Franz Eugen Geinitz (15 February 1854, Dresden - 9 March 1925, Rostock) was a German geologist and mineralogist best known for his geological studies of the Mecklenburg region. He was the son of geologist Hanns Bruno Geinitz.

== Biography ==
In 1876 he obtained his PhD from the University of Leipzig with a dissertation on mineral pseudomorphs. During the following year he received his habilitation from the University of Göttingen, and shortly afterwards, became an associate professor of geology and mineralogy at the University of Rostock. In 1881 he became a full professor and director of the mineralogical-geological institute at Rostock. In 1903/04 he served as university rector.

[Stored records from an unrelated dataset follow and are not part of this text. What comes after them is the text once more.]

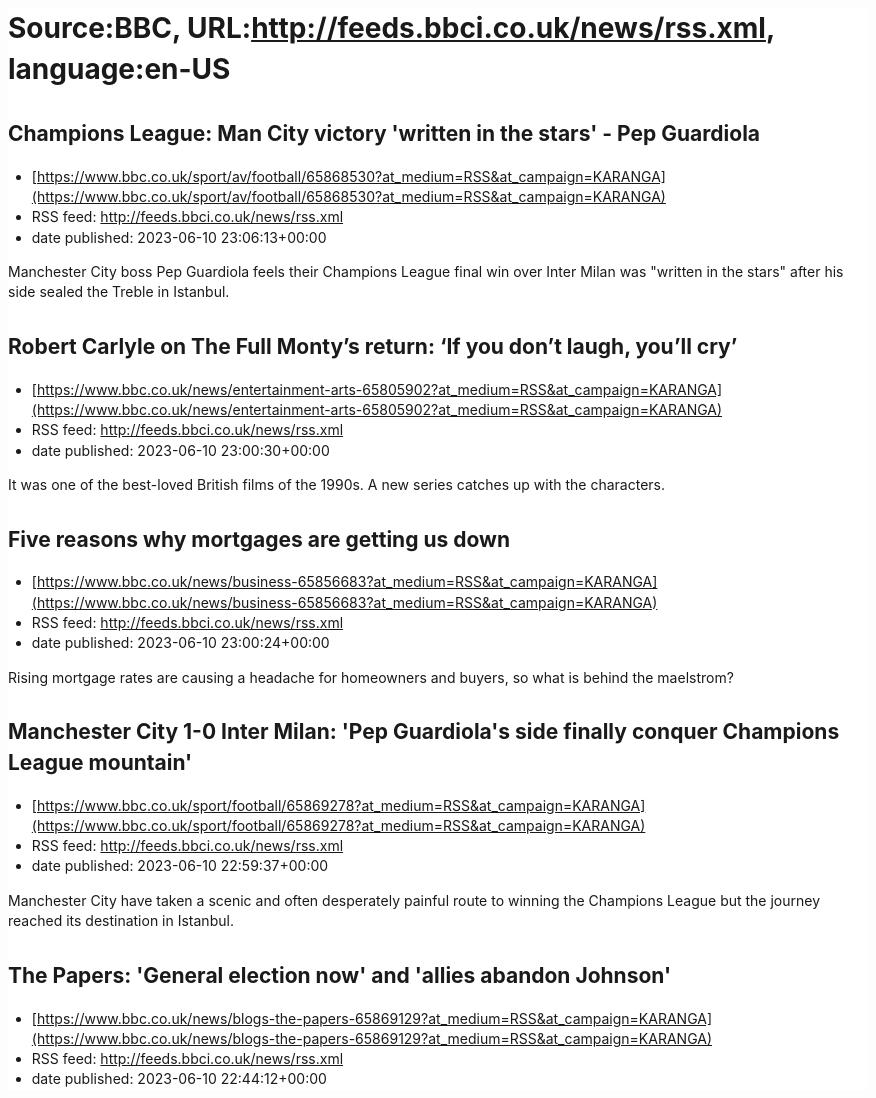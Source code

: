 # Source:BBC, URL:http://feeds.bbci.co.uk/news/rss.xml, language:en-US

## Champions League: Man City victory 'written in the stars' - Pep Guardiola
 - [https://www.bbc.co.uk/sport/av/football/65868530?at_medium=RSS&at_campaign=KARANGA](https://www.bbc.co.uk/sport/av/football/65868530?at_medium=RSS&at_campaign=KARANGA)
 - RSS feed: http://feeds.bbci.co.uk/news/rss.xml
 - date published: 2023-06-10 23:06:13+00:00

Manchester City boss Pep Guardiola feels their Champions League final win over Inter Milan was "written in the stars" after his side sealed the Treble in Istanbul.

## Robert Carlyle on The Full Monty’s return: ‘If you don’t laugh, you’ll cry’
 - [https://www.bbc.co.uk/news/entertainment-arts-65805902?at_medium=RSS&at_campaign=KARANGA](https://www.bbc.co.uk/news/entertainment-arts-65805902?at_medium=RSS&at_campaign=KARANGA)
 - RSS feed: http://feeds.bbci.co.uk/news/rss.xml
 - date published: 2023-06-10 23:00:30+00:00

It was one of the best-loved British films of the 1990s. A new series catches up with the characters.

## Five reasons why mortgages are getting us down
 - [https://www.bbc.co.uk/news/business-65856683?at_medium=RSS&at_campaign=KARANGA](https://www.bbc.co.uk/news/business-65856683?at_medium=RSS&at_campaign=KARANGA)
 - RSS feed: http://feeds.bbci.co.uk/news/rss.xml
 - date published: 2023-06-10 23:00:24+00:00

Rising mortgage rates are causing a headache for homeowners and buyers, so what is behind the maelstrom?

## Manchester City 1-0 Inter Milan: 'Pep Guardiola's side finally conquer Champions League mountain'
 - [https://www.bbc.co.uk/sport/football/65869278?at_medium=RSS&at_campaign=KARANGA](https://www.bbc.co.uk/sport/football/65869278?at_medium=RSS&at_campaign=KARANGA)
 - RSS feed: http://feeds.bbci.co.uk/news/rss.xml
 - date published: 2023-06-10 22:59:37+00:00

Manchester City have taken a scenic and often desperately painful route to winning the Champions League but the journey reached its destination in Istanbul.

## The Papers: 'General election now' and 'allies abandon Johnson'
 - [https://www.bbc.co.uk/news/blogs-the-papers-65869129?at_medium=RSS&at_campaign=KARANGA](https://www.bbc.co.uk/news/blogs-the-papers-65869129?at_medium=RSS&at_campaign=KARANGA)
 - RSS feed: http://feeds.bbci.co.uk/news/rss.xml
 - date published: 2023-06-10 22:44:12+00:00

In 1882 he was named head of the Mecklenburg Geological Landesmuseum. In 1905 he was co-founder of the Mecklenburg Heimatbund.

== Selected works ==
- Das Erdbeben von Iquique am 9. Mai 1877 und die durch dasselbe verursachte Erdbebenfluth im Grossen Ocean, 1878 - Paper on the 1877 Iquique earthquake, about which, Geinitz conducted an analysis of ocean waves taken from data collected at various faraway locations in the Pacific (Hawaiian Islands, New Zealand, Japan, etc.). From this data he was able to calculate the mean velocity of the ocean waves and make a determination of the corresponding mean depths of the Pacific Ocean along the routes taken by the waves.
- Die skandinavischen Plagioklasgesteine und Phonolith aus dem mecklenburgischen Diluvium, 1882 - The Scandinavian plagioclase rocks and phonolites of the Mecklenburg Diluvium.
- Geologischer Führer durch Mecklenburg. Mit einer Übersichtskarte und 15 Tafeln, 1899 - Geological guide for Mecklenburg.
- Das Quartär von Nordeuropa. Die Flora und Fauna des Quartärs, 1904 - The Northern European Quaternary, the flora and fauna of the Quaternary.
- Landeskunde von Mecklenburg, 1907 - Regional studies of Mecklenburg.
- Die Eiszeit, 1906 - The Ice Age.
- Das Diluvium Deutschlands; 1920 - The German Diluvium.
- Geologie Mecklenburgs, mit geologischer Übersichtskarte von Mecklenburg, 1922 - Geology of Mecklenburg, with geological overview charts.